Concretando: Me gustan, me enardecen, los toreros que me emocionan, aquellos que me sobrecogen por su impavidez y galanura, transmitiéndome una extraña felicidad; pero los que hacen ofrenda desaforada –inútil, a veces—de su cuerpo y de su alma, los que me acojonan, me dan pavor; y lo paso mal.

A este respecto, recuerdo unos párrafos de las Memorias de Clarito, cuando, ya entrado en política como hombre de confianza de los gobiernos de Alejandro Lerroux, fue a ver a Belmonte el año 1934, el de su última reaparición en los ruedos, como torero a pie, precisamente, en Santander, donde Juan, ya madurito y algo torpón, fue volteado varias veces aquella tarde, refiriéndose al espanto y confusión de su secretario “que, lego en tauromaquia, pensaba que ser un gran torero consistía en no dejarse coger por el toro, ni menos ¡tantas veces!”…

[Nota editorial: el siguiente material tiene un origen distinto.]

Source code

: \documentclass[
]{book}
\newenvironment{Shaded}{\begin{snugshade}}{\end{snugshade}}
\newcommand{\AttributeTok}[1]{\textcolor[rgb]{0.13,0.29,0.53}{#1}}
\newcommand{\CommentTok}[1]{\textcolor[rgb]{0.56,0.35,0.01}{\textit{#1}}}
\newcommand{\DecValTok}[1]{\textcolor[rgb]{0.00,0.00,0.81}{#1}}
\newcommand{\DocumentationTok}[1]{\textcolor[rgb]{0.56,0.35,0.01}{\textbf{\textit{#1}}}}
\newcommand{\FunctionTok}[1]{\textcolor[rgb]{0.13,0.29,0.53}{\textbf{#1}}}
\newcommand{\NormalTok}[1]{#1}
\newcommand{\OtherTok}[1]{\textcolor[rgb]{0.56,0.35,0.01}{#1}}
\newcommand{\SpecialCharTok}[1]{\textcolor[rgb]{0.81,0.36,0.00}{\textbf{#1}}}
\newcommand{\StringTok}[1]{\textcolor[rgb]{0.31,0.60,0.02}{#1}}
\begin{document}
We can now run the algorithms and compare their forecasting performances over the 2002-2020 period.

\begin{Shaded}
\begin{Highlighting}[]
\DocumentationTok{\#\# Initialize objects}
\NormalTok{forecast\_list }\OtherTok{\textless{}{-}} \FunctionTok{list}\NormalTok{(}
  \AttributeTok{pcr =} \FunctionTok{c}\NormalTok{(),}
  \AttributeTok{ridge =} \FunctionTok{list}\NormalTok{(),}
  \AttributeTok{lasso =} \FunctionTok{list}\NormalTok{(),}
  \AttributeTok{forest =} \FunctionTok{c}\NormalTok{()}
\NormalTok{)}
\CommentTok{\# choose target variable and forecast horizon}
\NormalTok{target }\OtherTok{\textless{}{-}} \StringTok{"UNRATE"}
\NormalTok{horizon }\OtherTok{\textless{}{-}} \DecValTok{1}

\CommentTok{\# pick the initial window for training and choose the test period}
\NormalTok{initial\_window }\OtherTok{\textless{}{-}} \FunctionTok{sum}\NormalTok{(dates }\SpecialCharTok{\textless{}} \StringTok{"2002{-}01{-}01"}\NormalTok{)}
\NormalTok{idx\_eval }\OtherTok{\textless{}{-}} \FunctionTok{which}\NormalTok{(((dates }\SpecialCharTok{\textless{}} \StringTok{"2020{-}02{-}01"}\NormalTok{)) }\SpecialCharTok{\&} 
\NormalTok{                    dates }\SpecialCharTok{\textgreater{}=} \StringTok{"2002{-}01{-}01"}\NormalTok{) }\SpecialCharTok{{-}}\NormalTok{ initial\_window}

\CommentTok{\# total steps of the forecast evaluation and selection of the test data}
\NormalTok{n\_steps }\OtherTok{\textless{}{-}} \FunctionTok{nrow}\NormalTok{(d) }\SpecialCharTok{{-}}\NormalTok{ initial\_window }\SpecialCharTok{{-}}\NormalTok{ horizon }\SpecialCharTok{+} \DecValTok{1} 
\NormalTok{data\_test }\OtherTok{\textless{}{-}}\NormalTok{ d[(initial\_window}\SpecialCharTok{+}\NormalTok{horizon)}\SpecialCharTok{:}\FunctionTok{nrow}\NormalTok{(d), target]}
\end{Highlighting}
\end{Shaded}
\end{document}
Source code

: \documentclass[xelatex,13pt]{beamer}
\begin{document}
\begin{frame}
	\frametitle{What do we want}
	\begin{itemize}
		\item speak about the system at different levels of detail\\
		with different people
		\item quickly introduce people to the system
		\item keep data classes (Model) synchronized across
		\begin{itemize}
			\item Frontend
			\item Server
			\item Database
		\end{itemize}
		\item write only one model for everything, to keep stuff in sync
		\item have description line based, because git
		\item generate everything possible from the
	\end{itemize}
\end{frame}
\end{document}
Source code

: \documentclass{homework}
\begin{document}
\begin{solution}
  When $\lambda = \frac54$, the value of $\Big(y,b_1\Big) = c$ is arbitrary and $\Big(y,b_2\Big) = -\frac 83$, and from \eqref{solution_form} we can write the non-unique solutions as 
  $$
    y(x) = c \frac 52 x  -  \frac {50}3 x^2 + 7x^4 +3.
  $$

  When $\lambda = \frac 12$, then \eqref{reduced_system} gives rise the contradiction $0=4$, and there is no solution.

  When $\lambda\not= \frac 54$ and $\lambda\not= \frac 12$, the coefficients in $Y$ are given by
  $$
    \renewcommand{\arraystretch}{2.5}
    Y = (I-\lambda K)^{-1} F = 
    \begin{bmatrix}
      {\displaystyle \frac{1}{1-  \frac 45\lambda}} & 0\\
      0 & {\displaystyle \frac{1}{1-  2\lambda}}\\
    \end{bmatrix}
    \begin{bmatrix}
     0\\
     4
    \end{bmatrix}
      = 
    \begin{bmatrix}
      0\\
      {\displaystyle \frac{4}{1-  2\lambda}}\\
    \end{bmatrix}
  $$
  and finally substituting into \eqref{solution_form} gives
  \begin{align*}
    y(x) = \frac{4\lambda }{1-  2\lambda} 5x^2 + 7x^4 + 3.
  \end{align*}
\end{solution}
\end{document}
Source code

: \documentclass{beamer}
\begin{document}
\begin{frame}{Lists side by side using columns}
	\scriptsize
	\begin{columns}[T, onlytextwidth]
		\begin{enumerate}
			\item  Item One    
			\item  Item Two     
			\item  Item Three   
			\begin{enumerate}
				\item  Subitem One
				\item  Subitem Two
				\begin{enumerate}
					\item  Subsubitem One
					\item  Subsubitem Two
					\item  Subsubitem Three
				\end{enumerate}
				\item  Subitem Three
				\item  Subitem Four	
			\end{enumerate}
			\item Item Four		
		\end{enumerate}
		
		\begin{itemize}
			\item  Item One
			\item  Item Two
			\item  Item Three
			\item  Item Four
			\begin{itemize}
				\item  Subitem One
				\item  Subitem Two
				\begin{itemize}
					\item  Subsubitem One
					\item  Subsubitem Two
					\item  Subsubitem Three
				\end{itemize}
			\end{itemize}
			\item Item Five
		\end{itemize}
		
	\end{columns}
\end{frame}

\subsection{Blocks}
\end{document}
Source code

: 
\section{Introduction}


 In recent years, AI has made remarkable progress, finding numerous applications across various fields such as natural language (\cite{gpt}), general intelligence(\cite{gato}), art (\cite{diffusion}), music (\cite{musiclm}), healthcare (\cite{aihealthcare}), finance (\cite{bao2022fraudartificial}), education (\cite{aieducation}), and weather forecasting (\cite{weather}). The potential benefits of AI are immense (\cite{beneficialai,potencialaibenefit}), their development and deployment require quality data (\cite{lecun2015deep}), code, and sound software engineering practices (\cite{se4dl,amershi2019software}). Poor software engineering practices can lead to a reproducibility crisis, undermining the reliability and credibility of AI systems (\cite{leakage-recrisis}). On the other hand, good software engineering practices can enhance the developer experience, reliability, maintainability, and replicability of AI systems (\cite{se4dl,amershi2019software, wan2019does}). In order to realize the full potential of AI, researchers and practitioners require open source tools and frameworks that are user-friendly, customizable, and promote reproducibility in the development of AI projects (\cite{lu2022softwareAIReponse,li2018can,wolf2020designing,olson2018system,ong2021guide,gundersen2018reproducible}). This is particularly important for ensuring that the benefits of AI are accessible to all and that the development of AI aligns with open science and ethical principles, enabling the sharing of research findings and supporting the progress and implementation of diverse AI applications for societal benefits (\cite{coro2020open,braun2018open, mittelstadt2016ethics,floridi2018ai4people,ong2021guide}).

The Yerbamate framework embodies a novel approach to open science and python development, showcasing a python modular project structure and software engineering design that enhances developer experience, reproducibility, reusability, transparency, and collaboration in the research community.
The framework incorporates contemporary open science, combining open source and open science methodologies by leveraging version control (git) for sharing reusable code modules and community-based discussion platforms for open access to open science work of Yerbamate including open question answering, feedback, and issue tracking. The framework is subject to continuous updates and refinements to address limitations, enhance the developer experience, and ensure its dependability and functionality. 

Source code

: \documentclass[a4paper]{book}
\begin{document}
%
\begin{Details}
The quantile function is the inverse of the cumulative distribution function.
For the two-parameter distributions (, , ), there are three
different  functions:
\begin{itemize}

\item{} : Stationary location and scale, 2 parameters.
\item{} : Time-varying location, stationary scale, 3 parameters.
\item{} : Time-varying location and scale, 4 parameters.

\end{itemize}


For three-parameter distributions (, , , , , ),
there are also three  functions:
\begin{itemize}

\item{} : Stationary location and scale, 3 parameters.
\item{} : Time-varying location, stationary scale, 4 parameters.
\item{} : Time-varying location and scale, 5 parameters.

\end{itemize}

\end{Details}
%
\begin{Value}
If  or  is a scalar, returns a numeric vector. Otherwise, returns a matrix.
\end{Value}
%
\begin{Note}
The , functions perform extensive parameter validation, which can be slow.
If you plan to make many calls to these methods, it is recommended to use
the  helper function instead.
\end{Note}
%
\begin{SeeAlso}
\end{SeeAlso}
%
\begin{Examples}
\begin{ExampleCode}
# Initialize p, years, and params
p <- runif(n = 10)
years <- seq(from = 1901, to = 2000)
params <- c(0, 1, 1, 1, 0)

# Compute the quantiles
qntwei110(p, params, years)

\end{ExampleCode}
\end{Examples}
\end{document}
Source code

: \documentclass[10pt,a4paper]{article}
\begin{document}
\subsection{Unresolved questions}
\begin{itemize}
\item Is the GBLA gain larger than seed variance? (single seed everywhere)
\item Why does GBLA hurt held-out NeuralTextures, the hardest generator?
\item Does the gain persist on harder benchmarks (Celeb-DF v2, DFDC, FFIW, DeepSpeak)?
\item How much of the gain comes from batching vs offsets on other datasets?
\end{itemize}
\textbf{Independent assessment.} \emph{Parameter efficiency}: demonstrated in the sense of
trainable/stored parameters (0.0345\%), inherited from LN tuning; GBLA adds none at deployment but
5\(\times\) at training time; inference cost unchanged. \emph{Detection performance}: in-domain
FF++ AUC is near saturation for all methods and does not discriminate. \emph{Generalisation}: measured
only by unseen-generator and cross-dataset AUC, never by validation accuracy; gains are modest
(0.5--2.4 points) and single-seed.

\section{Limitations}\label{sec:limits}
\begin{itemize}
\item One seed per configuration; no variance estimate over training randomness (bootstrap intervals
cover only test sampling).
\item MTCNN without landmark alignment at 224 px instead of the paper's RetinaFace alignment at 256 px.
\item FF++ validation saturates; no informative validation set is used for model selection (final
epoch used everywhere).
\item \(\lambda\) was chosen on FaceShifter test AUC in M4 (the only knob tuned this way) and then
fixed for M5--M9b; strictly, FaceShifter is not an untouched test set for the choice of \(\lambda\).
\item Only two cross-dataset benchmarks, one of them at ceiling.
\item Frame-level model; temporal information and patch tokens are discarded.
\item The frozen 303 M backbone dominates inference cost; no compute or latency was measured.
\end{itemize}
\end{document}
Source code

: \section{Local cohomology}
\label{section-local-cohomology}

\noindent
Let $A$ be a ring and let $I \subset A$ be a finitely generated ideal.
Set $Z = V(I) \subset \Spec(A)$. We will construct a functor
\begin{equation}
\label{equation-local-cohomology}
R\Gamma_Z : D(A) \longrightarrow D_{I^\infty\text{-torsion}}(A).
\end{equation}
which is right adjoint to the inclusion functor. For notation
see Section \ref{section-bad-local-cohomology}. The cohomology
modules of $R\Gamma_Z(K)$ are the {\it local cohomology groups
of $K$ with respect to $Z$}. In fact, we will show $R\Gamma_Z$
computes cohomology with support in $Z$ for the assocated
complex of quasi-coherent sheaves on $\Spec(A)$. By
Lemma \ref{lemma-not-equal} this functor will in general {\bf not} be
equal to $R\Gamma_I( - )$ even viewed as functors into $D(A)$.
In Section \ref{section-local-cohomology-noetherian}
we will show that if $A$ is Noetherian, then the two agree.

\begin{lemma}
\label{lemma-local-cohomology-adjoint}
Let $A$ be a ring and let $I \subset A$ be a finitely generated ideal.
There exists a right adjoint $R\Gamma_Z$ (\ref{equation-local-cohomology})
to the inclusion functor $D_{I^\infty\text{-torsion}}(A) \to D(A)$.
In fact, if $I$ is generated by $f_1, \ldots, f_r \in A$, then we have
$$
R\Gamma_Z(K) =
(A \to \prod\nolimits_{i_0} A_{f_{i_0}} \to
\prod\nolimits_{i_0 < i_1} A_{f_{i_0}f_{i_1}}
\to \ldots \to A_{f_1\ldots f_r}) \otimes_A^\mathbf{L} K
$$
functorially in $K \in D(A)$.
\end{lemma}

Sin llegar a tan simplista formulación, creo que los pocos días de reposo que habrá de consumir Andrés Roca Rey en el hospital y en su domicilio sevillano, le vendrán muy bien para hacer las pertinentes recapitulaciones. No creo que desista de su pertinaz forma de concebir el arte que practica, ni de afrontar el riesgo hasta sus máximas consecuencias; pero sería bueno un poco de sosiego para sí mismo, porque los palizones tan seguidos, las heridas tan frecuentes y los politraumatismos acumulados acaban por dejar secuelas.

Tengo para mí que esta humilde recomendación no deja de ser un jarro de agua vertida en un cuévano. Roca Rey sabe lo que hace y lo que quiere: no dejar ni una pieza en el aire, a tiro de sus competidores. Él sabrá. Es un resiliente de libro.